Source records
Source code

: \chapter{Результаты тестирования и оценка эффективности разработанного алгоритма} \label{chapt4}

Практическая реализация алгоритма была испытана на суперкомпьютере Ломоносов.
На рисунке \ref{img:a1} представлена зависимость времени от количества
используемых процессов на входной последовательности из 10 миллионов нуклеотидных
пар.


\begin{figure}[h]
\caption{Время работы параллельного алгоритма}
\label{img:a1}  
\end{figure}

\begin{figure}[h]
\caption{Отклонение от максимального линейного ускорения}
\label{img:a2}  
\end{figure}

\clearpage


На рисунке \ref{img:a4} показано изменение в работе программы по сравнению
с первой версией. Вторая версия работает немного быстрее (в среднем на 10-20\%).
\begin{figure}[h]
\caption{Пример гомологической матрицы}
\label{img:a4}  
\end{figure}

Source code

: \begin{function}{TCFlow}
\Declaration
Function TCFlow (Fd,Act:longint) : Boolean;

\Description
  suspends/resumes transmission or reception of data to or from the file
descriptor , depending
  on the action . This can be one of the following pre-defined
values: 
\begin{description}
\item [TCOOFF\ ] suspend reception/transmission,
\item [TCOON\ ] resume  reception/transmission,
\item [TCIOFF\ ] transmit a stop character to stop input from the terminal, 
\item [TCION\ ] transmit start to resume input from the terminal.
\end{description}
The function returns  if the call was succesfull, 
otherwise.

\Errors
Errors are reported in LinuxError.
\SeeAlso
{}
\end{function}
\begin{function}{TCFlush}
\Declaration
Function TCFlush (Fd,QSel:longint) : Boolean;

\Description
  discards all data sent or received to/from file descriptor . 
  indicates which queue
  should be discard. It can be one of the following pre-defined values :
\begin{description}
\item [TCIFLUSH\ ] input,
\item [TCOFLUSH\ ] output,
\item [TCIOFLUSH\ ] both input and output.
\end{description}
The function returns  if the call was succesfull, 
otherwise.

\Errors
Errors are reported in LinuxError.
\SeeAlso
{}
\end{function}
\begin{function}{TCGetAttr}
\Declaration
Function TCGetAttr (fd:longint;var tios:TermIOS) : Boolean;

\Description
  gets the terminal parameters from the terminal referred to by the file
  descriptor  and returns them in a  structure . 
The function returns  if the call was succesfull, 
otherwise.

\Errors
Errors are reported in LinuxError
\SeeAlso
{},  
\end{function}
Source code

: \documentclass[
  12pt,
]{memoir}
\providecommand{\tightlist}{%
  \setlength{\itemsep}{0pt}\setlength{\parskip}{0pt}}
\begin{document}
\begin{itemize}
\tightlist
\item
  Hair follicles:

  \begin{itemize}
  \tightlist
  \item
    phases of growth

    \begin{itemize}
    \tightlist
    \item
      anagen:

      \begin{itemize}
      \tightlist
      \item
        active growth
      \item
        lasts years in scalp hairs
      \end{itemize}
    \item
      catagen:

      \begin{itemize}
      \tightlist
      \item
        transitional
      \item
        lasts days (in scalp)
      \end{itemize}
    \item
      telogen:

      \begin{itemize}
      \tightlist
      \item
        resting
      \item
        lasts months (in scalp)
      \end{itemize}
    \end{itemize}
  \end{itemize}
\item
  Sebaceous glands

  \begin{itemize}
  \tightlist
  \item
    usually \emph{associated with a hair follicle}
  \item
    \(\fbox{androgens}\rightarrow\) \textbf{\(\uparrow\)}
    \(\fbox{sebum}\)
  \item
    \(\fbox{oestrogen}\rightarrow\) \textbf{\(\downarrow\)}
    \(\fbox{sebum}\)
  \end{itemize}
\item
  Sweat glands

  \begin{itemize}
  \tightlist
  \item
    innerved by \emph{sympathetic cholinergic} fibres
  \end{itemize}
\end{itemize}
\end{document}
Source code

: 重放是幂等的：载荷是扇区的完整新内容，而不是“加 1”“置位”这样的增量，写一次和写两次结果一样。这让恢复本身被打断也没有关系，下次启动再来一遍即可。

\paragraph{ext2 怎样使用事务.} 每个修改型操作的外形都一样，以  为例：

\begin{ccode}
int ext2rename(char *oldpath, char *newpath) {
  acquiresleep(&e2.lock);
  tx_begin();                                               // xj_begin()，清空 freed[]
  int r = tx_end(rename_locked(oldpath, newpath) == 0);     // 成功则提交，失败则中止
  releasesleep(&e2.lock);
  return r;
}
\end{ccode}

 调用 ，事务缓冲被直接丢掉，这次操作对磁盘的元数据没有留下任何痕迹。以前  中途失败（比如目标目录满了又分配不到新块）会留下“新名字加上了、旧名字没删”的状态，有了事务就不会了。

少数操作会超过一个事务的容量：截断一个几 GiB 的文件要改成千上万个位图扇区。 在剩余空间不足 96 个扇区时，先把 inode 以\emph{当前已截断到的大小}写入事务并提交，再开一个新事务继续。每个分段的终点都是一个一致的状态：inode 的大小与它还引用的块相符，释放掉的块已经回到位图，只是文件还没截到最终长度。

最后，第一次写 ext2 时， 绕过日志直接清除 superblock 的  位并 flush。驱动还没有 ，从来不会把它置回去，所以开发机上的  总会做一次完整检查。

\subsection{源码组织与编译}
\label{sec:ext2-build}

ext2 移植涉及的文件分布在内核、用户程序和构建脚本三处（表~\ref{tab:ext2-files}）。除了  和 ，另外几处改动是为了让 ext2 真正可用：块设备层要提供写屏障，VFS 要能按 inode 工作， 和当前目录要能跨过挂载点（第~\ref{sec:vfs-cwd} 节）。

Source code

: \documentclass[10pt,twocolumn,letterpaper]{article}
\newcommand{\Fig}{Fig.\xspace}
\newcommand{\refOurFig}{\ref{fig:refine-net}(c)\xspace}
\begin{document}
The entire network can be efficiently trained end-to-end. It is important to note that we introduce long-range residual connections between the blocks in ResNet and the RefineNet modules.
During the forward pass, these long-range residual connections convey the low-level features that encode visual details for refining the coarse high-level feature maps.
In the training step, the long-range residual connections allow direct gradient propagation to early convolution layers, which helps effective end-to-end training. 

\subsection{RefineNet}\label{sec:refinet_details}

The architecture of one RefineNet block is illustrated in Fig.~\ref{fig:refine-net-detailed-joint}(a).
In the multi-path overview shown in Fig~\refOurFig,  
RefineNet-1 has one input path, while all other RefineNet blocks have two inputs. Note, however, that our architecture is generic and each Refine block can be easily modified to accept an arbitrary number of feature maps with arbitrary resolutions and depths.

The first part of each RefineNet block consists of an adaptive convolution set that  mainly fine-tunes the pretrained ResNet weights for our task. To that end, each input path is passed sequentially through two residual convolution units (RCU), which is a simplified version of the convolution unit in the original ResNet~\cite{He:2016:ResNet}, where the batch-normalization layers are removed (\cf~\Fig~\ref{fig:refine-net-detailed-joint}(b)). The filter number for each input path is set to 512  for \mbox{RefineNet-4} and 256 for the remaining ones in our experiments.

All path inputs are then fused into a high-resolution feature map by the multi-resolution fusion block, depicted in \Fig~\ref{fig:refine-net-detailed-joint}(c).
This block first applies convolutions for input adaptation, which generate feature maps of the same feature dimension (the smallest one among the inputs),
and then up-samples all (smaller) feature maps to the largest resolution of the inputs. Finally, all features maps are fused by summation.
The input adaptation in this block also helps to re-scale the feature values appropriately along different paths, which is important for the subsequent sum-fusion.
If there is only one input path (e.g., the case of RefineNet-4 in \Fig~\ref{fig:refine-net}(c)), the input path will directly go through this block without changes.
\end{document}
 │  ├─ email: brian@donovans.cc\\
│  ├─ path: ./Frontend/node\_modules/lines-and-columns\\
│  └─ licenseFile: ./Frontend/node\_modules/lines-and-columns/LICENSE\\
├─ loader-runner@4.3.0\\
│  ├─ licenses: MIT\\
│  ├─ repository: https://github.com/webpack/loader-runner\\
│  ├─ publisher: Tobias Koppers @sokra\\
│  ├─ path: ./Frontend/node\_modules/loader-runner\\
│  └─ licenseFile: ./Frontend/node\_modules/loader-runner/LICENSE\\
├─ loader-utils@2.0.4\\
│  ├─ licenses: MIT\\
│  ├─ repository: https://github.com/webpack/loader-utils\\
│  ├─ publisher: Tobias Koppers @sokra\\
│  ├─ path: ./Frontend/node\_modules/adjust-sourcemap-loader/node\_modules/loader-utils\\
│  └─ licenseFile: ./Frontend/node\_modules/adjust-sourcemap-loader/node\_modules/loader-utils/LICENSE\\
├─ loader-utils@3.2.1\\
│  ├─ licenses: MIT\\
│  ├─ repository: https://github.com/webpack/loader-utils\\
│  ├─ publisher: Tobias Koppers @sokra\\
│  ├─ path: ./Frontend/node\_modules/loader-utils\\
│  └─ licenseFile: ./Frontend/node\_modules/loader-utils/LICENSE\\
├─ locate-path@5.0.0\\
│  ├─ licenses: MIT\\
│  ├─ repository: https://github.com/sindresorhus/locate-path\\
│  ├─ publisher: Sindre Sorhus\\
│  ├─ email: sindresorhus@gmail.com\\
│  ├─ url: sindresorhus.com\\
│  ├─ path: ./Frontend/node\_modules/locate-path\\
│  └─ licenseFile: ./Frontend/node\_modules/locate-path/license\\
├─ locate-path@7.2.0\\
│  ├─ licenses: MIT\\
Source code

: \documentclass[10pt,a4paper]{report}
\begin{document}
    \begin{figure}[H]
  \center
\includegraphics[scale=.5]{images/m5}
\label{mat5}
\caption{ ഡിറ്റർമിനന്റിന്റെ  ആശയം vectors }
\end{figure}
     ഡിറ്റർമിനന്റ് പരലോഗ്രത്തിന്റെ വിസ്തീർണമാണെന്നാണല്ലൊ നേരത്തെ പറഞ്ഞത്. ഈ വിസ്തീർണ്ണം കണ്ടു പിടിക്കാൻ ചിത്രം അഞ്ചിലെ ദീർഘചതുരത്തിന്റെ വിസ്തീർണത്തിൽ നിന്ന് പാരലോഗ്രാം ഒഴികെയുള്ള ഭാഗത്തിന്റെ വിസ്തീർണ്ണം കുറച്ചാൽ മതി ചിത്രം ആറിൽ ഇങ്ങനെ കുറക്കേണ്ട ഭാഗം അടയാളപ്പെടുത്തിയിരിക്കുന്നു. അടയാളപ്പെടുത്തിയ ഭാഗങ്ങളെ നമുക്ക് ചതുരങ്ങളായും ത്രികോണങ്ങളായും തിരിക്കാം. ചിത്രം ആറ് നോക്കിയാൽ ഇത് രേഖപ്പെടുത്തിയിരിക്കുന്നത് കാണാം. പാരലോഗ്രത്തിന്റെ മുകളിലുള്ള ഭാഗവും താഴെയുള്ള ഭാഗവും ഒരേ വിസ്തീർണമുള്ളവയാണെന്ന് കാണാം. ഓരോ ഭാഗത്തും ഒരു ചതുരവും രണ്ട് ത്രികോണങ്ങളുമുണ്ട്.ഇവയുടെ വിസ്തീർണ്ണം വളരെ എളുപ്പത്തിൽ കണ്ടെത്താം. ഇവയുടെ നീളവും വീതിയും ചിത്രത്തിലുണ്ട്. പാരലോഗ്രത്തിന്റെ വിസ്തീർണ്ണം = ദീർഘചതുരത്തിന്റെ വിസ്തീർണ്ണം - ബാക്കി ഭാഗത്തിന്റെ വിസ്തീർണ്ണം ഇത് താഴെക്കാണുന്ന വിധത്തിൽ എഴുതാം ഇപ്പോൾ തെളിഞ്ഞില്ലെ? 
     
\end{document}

- **How to complete this task**:
Report how many lines of the entries above contain "from", and give no other output.

- **Written response**:
5